He begs his boss Oliver Stone (Walter Connolly) for another chance, and points out a story about a woman, Hazel Flagg, dying of radium poisoning. Cook is sent to the (fictional) town of Warsaw, Vermont, to interview Flagg (Carole Lombard). Cook finally locates Hazel, who is crying both because her doctor has told her that she is not dying and because she realizes she might be stuck in Vermont for her whole life. Unaware of this, Cook invites Hazel and her doctor to New York as guests of the Morning Star newspaper.
Directed in 1937 by William A. Wellman, produced by David O. Selznick, and starring Carole Lombard and Fredric March with a supporting cast featuring Charles Winninger and Walter Connolly. Ben Hecht was credited with the screenplay based on the 1937 story "Letter to the Editor" by James H. Street, and an array of additional writers, including Ring Lardner Jr., Budd Schulberg, Dorothy Parker, Sidney Howard, Moss Hart, George S. Kaufman and Robert Carson made uncredited contributions.
The lush, Gershwinesque music score was by Oscar Levant, with additional music by Alfred Newman and Max Steiner and a swing number by Raymond Scott's Quintette. The film was shot in Technicolor by W. Howard Greene and edited by James E. Newcom, and was a Selznick International Pictures production distributed by United Artists. The film's opening credits feature distinctive caricatures of the leading actors, as 3d-figurines, and creative artists, as 2d-cartoons, by Sam Berman.
This was Lombard's only Technicolor film. She stated that this film was one of her personal favorites.
Cast
• Carole Lombard as Hazel Flagg
• Fredric March as Wally Cook
• Charles Winninger as Dr. Enoch Downer
• Walter Connolly as Oliver Stone
• Sig Ruman as Dr.

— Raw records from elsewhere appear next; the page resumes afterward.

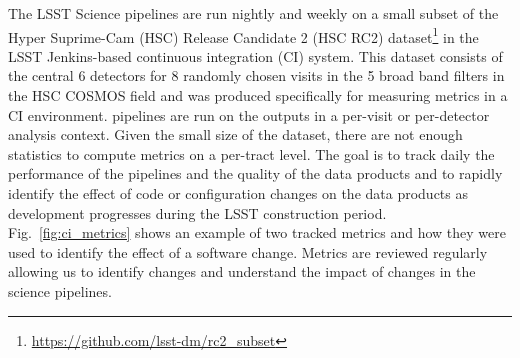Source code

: The LSST Science pipelines are run nightly and weekly on a small subset of the Hyper Suprime-Cam (HSC) Release Candidate 2 (HSC RC2) dataset\footnote{\url{https://github.com/lsst-dm/rc2_subset}} in the LSST Jenkins-based continuous integration (CI) system.
This dataset consists of the central 6 detectors for 8 randomly chosen visits in the 5 broad band filters in the HSC COSMOS field and was produced specifically for measuring metrics in a CI environment.
\faro pipelines are run on the outputs in a per-visit or per-detector analysis context.
Given the small size of the dataset, there are not enough statistics to compute metrics on a per-tract level.
The goal is to track daily the performance of the pipelines and the quality of the data products and to rapidly identify the effect of code or configuration changes on the data products as development progresses during the LSST construction period.
Fig.~\ref{fig:ci_metrics} shows an example of two tracked metrics and how they were used to identify the effect of a software change.
Metrics are reviewed regularly allowing us to identify changes and understand the impact of changes in the science pipelines.

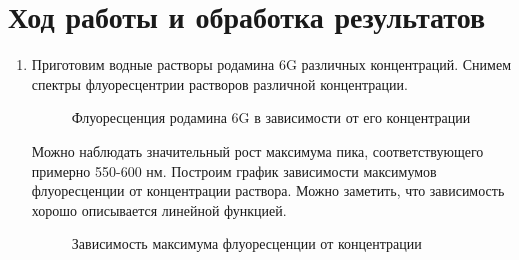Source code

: \documentclass[a4paper,12pt]{article}
\begin{document}
\newpage
\section*{Ход работы и обработка результатов}

\begin{enumerate}
    \subsection*{Задание 1. Исследование зависимости спектров поглощения и флуоресценции растворов родамина 6G от концентрации}

\item Приготовим водные растворы родамина 6G различных концентраций. Снимем спектры флуоресцентрии растворов различной концентрации.
\begin{figure}[h!]
\caption{Флуоресценция родамина 6G в зависимости от его концентрации}
\end{figure}

Можно наблюдать значительный рост максимума пика, соответствующего примерно 550-600 нм.
Построим график зависимости максимумов флуоресценции от концентрации раствора. Можно заметить, что зависимость хорошо описывается линейной функцией.

\begin{figure}[h!]
\caption{Зависимость максимума флуоресценции от концентрации}
\end{figure}


\end{enumerate}
\end{document}
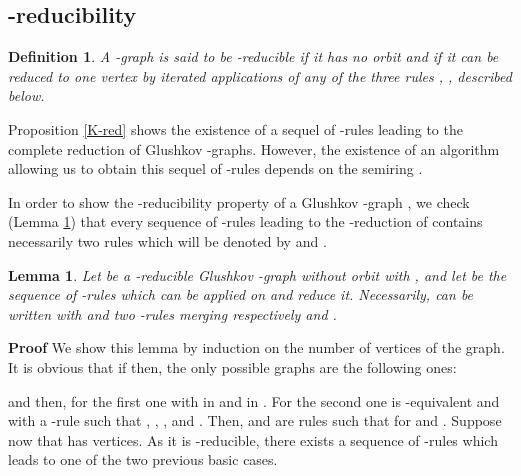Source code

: \documentclass[11pt]{article}
\newtheorem{definition}[theorem]{Definition}
\newtheorem{lemma}[theorem]{Lemma}
\begin{document}
\subsection{-reducibility}
\begin{definition}
A -graph  is  said to be {\it -reducible} if it has no orbit and if it can be  reduced to one vertex by  iterated applications of any of the three rules , ,  described below.
\end{definition}




Proposition \ref{K-red}  shows the existence of a sequel of -rules leading to the complete reduction of Glushkov -graphs. However, the existence of an algorithm allowing us to obtain this sequel of -rules depends on the semiring .

In order to show the -reducibility property of a Glushkov -graph , we check (Lemma \ref{2R1}) that every sequence  of -rules leading to the -reduction of  contains necessarily two  rules which will be denoted by  and .
\begin{lemma}\label{2R1}
Let  be a -reducible Glushkov -graph without orbit with , and let  be the sequence of -rules which can be applied on  and reduce it. Necessarily,  can be written  with  and   two -rules merging respectively  and .
\end{lemma}
{\bf Proof }We show this lemma by induction on the number of vertices of the graph. It is obvious that if  then, the only possible graphs are the following ones:


\noindent
and then, for the first one  with  in  and  in . For the second one  is -equivalent and  with  a -rule such that  ,  , ,  and . Then,   and  are  rules such that   for  and . Suppose now that  has  vertices. As it is -reducible, there exists a sequence of -rules which leads to one of the two previous basic cases.\cqfd 
 
\end{document}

Emil Eggelhoffer (as Sig Rumann)
• Frank Fay as Master of Ceremonies
• Troy Brown as Ernest Walker
• Maxie Rosenbloom as Max Levinsky
• Margaret Hamilton as Warsaw, Vermont Drugstore Lady
• Hattie McDaniel as Mrs. Walker
• Olin Howland as Will Bull
• Raymond Scott as Musical Leader
• John Qualen as Fireman
• George Chandler as photographer (uncredited)
According to William Wellman Jr., Janet Gaynor had originally been cast as Hazel Flagg to follow on the success of A Star is Born (1937). However, after William Wellman Sr. met Carole Lombard, he convinced Selznick to cast her.
A boxing world champion, Maxie Rosenbloom, gave Lombard boxing lessons to prepare her for her fight scene with Fredric March.
Production
The first screwball comedy filmed in color, Nothing Sacred also represents the first use in a color film of process effects, montage and rear screen projection. Backgrounds for the rear projection were filmed on the streets of New York. Paramount Pictures and other studios refined this technique in their subsequent color features.
Ben Hecht is credited with writing the screenplay in two weeks on a train. He adapted the story "Letter to the Editor" by James H. Street which had been first been published in Hearst's International-Cosmopolitan.[4] Hecht wrote a role for his friend John Barrymore in the film, but David Selznick refused to use him as Barrymore had become by then an incurable alcoholic. This caused a rift between Hecht and Selznick, and Hecht walked off the picture.[3] Budd Schulberg and Dorothy Parker were called in to write the final scenes and several others also made contributions to the screenplay, including David O. Selznick, William Wellman, Sidney Howard, Moss Hart, George S. Kaufman and Robert Carson.
One reason that the film is considered among the most celebrated screwball comedies is that underneath the humor it incorporates sharply cynical themes of corruption and dishonesty. This film, along with Hecht's The Front Page (1931) and its 1940 remake His Girl Friday with Cary Grant, caricatures the chicanery to which some newspapers reported in order to get a "hot" story.
Remakes
Ben Hecht's screenplay was also the basis of a Broadway musical Hazel Flagg (1953), with Helen Gallagher, as well as Living It Up (1954), a comedy film starring Dean Martin in the Winninger role, Jerry Lewis in the Lombard role (as Homer Flagg), and Janet Leigh in the March role.